## Your assignment
Using the data below, show every line where the word "server" occurs.

Stored dataset items:

▼

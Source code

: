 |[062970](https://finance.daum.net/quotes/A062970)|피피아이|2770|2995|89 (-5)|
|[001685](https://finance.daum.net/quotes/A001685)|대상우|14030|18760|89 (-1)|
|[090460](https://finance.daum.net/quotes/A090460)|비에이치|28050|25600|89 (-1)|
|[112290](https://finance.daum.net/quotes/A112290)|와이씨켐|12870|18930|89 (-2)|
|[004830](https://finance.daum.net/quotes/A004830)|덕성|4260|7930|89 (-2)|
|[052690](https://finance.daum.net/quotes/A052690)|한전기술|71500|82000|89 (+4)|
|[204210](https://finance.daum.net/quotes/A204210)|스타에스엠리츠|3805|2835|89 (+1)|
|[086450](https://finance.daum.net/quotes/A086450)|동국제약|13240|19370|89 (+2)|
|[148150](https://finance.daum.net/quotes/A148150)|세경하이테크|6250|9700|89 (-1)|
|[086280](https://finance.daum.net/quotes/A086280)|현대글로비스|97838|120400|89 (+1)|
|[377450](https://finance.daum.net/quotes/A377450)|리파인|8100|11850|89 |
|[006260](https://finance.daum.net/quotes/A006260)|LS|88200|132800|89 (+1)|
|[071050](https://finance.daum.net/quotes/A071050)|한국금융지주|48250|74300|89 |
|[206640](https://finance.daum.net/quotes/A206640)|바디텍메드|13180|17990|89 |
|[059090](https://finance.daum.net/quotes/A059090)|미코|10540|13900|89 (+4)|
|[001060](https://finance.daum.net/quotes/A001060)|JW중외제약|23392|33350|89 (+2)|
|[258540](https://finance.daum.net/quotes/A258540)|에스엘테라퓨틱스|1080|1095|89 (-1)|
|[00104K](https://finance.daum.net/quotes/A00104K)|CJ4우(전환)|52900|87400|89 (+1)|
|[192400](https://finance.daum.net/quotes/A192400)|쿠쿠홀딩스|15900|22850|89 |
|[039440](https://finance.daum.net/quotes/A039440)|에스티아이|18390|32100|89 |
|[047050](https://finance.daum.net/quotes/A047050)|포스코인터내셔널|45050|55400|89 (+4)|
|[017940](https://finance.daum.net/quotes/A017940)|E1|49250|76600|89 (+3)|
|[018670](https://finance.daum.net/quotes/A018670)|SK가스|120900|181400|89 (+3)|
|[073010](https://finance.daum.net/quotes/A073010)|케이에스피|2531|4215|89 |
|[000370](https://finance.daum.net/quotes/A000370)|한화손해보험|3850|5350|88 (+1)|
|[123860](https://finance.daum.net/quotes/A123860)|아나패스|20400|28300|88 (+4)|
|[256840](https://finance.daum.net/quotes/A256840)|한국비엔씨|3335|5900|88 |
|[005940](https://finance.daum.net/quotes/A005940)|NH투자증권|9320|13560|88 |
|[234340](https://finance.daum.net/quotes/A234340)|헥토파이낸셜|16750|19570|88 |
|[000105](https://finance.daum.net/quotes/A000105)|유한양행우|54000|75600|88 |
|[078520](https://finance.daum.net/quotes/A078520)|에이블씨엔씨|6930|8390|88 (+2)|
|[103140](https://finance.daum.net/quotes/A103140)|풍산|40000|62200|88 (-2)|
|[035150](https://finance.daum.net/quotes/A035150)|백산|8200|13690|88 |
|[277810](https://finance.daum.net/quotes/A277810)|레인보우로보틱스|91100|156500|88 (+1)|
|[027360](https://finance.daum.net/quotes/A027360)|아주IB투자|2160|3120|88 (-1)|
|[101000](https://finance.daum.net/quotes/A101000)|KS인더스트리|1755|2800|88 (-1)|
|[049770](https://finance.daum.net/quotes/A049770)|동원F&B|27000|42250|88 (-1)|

▲
▼

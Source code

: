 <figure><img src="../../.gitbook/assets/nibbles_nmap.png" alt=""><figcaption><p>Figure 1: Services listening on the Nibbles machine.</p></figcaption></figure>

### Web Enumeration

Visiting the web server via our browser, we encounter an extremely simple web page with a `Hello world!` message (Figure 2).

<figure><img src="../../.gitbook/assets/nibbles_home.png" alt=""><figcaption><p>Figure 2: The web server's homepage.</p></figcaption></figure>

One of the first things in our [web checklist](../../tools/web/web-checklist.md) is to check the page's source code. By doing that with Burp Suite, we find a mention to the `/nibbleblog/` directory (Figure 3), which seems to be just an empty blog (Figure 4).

▲

## Answer
Visiting the web server via our browser, we encounter an extremely simple web page with a `Hello world!` message (Figure 2).
<figure><img src="../../.gitbook/assets/nibbles_home.png" alt=""><figcaption><p>Figure 2: The web server's homepage.</p></figcaption></figure>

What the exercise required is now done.